Pushdown combinations: aggregateWindow with last

Hi Team, @Anaisdg , @scott

Is using aggregateWindow with last now part of the pushdown combinations?

An article from MAY22 mentions that:

Previously the aggregateWindow() function was written in Flux. Now it’s implemented in native Go for specific functions. This change means that the aggregateWindow() function will be even more performant if you’re using it to calculate the following aggregations:

  • mean
  • sum
  • count
  • (min and max are expected to land shortly)

@ajetsharwin Yes, I believe it should be. Although aggregateWindow() isn’t listed in the supported pushdown table, the primitives that power aggregateWindow() are: Optimize Flux queries | InfluxDB OSS 2.7 Documentation

1 Like

thank you for letting me know Scott.

@scott @Anaisdg I don’t think this is correct. Having min, max, first, or last as the aggregation function in aggregateWindow is orders of magnitude slower than sum, mean or count. I’ve tested this on a current InfluxDB docker image (v2.7.10). It can also be seen in profiling (mean vs max):

table_profiler _measurementgroupstring Countno grouplong DurationSumno grouplong Labelno groupstring MaxDurationno grouplong MeanDurationno groupdouble MinDurationno grouplong Typeno groupstring
1 profiler/operator 1 112187540 merged_ReadRange9_filter2_filter3 112187540 112187540 112187540 *influxdb.readFilterSource
1 profiler/operator 7 102720207 aggregateWindow8 93667782 14674315.285714285 1443 *universe.aggregateWindowTransformation

vs.

table_profiler _measurementgroupstring Countno grouplong DurationSumno grouplong Labelno groupstring MaxDurationno grouplong MeanDurationno groupdouble MinDurationno grouplong Typeno groupstring
1 profiler/operator 1 3831573990 merged_ReadRange8_filter2_filter3 3831573990 3831573990 3831573990 *influxdb.readFilterSource
1 profiler/operator 7 3891713582 window4 3590121411 555959083.1428572 2685 *universe.fixedWindowTransformation
1 profiler/operator 107 4352358 max5 1097780 40676.2429906542 892 *execute.rowSelectorTransformation
1 profiler/operator 107 292743 duplicate6 30237 2735.9158878504672 1132 *universe.schemaMutationTransformation
1 profiler/operator 107 555263 window7 66777 5189.373831775701 551 *universe.fixedWindowTransformation

The performance of those functions might be affected by the amount of data being queried.
But it could still be a pushdown and not be as performant as some of the others.
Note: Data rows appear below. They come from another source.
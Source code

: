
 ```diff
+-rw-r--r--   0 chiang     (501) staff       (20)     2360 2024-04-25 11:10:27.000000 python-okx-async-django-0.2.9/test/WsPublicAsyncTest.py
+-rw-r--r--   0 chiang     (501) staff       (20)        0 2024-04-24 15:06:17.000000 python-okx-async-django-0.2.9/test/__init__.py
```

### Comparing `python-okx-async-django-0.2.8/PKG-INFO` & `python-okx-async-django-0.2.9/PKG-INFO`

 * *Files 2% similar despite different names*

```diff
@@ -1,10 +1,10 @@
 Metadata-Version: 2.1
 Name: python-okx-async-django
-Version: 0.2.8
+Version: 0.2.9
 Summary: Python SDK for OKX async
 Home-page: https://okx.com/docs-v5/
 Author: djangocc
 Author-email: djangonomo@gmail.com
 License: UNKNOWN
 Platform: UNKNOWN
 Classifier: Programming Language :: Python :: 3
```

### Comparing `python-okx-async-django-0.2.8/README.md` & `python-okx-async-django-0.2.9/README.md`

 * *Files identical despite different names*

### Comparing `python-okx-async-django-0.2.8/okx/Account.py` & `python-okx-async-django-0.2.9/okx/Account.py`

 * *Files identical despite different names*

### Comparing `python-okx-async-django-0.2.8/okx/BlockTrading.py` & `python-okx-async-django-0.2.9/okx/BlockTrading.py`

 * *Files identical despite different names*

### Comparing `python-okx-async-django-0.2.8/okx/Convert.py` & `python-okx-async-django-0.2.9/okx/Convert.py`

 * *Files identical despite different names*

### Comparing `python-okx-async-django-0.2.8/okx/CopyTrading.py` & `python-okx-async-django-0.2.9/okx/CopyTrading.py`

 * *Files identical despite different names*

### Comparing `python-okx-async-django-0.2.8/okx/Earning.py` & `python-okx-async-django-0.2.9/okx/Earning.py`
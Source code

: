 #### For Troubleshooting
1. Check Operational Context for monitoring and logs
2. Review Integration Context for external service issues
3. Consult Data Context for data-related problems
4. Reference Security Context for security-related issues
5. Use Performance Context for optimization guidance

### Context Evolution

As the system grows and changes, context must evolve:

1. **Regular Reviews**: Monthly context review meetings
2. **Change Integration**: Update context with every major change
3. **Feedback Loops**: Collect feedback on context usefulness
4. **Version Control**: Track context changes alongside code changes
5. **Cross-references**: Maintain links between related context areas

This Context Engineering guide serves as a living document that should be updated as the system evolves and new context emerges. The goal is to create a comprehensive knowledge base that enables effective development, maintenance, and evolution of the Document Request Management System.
Being able to execute fast scans across datasets and get things like min and max is a long known pain point of v2 though, this is one contributing factor to the rewrite in v3. Is to address problematic
queries exactly like this.

I would also add that min, max, first, and last are all selector functions that have to evaluate rows against all other rows in the table(s) they operate on, so they are more compute-heavy. sum, mean, and count are all aggregate queries where the computation is simpler.

@neban Thanks for the profiler output. Could you also provide the queries your running to get these profiles? Also, what version of InfluxDB are you using?